##### Material shown
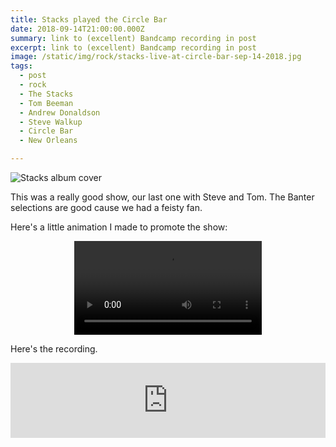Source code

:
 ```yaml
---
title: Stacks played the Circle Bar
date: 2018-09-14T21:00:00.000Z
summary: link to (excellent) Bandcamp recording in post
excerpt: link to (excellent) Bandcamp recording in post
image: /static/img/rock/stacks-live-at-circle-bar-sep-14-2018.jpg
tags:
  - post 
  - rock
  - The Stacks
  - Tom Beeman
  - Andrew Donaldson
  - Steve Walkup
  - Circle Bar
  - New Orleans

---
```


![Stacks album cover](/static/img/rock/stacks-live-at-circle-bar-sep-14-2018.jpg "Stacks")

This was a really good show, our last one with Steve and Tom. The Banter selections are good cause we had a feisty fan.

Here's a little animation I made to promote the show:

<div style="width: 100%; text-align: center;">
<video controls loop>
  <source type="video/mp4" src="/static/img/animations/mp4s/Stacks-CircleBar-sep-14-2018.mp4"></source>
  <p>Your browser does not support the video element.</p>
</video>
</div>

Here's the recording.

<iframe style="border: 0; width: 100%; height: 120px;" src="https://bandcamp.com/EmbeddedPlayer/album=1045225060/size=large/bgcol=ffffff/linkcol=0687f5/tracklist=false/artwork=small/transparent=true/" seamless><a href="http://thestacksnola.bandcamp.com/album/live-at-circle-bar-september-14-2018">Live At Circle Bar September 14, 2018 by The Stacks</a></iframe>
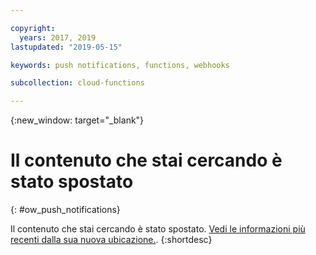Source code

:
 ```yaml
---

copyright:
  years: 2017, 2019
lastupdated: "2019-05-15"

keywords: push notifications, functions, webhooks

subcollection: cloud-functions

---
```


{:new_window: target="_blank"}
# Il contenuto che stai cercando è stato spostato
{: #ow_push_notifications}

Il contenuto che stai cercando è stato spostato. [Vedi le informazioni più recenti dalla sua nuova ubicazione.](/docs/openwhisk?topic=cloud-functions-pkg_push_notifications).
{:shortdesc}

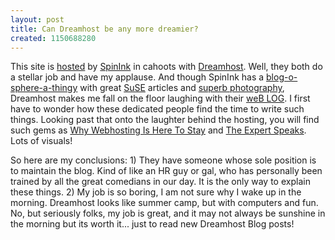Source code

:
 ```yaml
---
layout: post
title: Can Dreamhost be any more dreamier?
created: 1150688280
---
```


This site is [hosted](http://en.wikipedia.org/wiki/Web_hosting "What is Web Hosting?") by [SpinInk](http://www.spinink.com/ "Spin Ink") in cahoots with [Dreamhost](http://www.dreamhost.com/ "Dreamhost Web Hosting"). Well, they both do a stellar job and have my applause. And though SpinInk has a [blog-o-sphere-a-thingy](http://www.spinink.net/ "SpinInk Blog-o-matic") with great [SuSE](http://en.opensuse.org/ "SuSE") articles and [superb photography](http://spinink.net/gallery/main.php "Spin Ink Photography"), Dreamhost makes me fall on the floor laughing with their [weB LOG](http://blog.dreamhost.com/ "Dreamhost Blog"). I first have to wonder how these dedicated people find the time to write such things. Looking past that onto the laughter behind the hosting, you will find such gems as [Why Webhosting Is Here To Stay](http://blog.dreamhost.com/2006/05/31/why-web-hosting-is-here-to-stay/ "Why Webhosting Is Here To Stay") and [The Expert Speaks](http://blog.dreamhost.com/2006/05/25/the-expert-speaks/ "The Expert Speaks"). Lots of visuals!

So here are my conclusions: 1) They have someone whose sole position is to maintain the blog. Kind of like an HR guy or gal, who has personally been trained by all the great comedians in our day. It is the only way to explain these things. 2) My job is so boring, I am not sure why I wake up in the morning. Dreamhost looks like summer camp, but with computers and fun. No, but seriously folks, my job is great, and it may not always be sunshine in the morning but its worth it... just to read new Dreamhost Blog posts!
##########
Work required:
Count the lines of the material that include the word "stato", then state only the total.

The answer:
2